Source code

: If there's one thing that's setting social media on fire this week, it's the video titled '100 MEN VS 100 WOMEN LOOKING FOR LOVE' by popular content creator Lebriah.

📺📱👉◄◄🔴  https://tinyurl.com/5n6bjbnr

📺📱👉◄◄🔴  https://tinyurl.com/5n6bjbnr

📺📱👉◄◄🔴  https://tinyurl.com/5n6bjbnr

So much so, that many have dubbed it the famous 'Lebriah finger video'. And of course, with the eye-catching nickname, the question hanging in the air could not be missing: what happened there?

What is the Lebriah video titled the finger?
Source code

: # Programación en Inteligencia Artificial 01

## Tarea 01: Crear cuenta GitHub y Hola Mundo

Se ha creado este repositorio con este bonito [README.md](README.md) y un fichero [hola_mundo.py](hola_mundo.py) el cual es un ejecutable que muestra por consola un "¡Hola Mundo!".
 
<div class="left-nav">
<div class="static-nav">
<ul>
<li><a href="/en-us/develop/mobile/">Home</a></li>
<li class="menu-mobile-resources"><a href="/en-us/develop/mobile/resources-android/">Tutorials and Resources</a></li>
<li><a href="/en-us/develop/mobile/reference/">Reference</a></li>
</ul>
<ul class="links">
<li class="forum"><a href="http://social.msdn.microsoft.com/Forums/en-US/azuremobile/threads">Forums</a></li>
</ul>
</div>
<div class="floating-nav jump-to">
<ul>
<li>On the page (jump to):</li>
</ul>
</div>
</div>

--

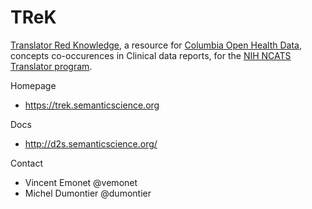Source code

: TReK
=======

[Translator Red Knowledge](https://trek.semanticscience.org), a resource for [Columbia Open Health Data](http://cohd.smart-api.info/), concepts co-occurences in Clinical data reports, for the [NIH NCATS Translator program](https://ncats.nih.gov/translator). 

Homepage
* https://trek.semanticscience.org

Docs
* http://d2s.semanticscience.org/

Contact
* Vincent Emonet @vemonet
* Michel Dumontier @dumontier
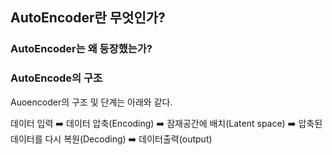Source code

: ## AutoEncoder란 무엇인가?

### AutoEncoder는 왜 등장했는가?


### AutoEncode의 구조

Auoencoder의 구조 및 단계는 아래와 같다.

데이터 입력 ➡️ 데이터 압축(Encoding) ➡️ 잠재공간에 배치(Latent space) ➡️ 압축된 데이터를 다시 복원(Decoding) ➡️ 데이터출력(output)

— Aim of the exercise —
What you give back must be the stretch above, starting at the line with "### AutoEncode의 구조" and ending at the line with "데이터 입력 ➡️ 데이터", copied exactly.

— Solution —
### AutoEncode의 구조

Auoencoder의 구조 및 단계는 아래와 같다.

데이터 입력 ➡️ 데이터 압축(Encoding) ➡️ 잠재공간에 배치(Latent space) ➡️ 압축된 데이터를 다시 복원(Decoding) ➡️ 데이터출력(output)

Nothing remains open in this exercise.